Items from a data source:
%%

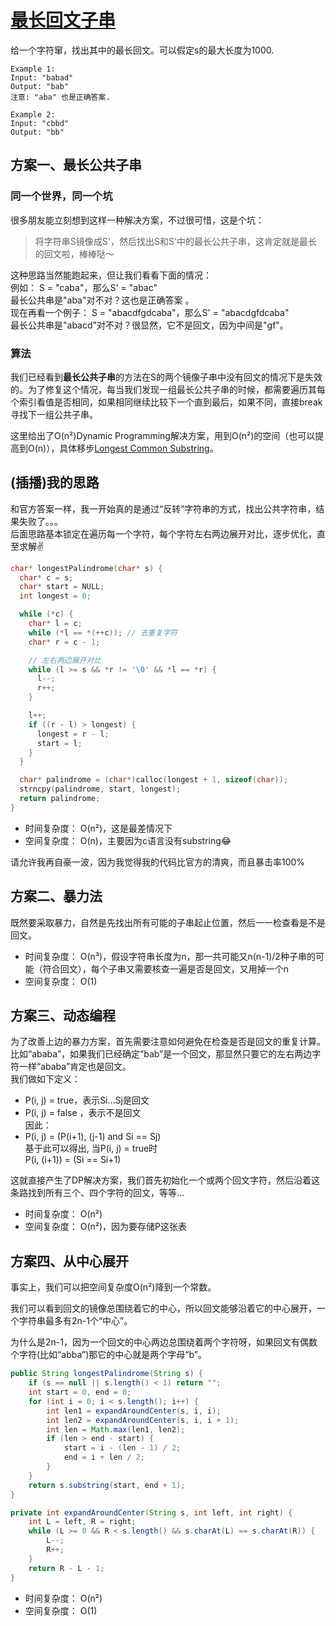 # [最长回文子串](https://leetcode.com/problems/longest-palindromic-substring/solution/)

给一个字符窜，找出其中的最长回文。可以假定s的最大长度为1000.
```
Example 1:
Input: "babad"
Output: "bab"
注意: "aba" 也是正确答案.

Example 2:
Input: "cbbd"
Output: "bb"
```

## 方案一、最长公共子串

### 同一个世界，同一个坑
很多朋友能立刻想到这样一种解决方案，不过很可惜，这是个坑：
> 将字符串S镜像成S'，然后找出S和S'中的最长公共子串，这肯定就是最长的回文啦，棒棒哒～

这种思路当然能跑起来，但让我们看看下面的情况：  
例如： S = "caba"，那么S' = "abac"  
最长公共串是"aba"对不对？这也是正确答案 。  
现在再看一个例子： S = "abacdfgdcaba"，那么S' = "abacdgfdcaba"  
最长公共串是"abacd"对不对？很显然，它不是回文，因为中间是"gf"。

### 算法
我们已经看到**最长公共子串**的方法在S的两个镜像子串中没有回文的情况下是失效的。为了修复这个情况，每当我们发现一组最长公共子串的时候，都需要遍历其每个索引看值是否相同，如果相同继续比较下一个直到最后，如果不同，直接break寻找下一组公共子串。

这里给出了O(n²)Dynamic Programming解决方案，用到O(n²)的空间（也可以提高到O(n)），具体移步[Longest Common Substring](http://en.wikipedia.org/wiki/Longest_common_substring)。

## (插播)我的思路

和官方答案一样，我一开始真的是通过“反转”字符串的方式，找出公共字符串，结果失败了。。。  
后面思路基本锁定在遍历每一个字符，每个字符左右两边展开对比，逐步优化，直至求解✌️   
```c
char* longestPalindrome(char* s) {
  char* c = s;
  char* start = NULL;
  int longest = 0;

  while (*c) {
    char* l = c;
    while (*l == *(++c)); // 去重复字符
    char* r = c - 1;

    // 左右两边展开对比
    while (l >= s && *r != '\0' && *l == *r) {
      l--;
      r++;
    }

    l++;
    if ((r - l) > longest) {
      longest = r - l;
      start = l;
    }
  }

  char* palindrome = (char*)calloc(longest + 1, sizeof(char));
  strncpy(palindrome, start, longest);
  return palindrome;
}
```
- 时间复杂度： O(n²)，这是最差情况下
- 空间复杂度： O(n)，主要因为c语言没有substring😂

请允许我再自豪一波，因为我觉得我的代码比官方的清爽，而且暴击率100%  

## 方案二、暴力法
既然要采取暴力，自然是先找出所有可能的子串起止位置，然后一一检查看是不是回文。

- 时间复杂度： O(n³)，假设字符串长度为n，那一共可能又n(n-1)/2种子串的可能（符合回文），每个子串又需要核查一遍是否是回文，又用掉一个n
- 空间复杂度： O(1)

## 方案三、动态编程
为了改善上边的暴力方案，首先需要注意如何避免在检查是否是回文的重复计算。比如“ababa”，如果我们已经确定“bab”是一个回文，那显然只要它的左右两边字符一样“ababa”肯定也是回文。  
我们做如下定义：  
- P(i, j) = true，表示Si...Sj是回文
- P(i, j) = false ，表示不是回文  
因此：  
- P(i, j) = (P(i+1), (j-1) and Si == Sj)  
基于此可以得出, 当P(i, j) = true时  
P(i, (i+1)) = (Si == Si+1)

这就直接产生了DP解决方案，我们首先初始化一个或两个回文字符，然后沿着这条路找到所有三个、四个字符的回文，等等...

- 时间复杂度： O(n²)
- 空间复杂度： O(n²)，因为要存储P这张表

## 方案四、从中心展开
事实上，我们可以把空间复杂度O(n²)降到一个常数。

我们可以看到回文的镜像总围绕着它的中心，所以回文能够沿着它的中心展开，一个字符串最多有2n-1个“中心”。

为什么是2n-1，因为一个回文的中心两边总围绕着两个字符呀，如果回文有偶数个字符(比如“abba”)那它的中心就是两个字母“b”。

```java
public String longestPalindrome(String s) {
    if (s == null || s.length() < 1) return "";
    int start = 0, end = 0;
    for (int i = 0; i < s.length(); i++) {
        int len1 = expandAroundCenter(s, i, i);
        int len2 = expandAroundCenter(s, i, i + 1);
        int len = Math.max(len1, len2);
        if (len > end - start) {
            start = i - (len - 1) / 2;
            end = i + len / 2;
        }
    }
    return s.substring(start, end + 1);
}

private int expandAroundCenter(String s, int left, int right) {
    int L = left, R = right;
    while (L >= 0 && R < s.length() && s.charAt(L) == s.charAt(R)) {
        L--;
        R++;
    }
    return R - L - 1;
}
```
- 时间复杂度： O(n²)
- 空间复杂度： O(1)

%%

From the opening line of the entries above to the line that holds "这种思路当然能跑起来，但让我们看看下面的情况：", inclusive, reproduce each line exactly and omit any picture.

=== OUTPUT FOR THIS TASK ===
 # [最长回文子串](https://leetcode.com/problems/longest-palindromic-substring/solution/)

给一个字符窜，找出其中的最长回文。可以假定s的最大长度为1000.
```
Example 1:
Input: "babad"
Output: "bab"
注意: "aba" 也是正确答案.

Example 2:
Input: "cbbd"
Output: "bb"
```

## 方案一、最长公共子串

### 同一个世界，同一个坑
很多朋友能立刻想到这样一种解决方案，不过很可惜，这是个坑：
> 将字符串S镜像成S'，然后找出S和S'中的最长公共子串，这肯定就是最长的回文啦，棒棒哒～

这种思路当然能跑起来，但让我们看看下面的情况：  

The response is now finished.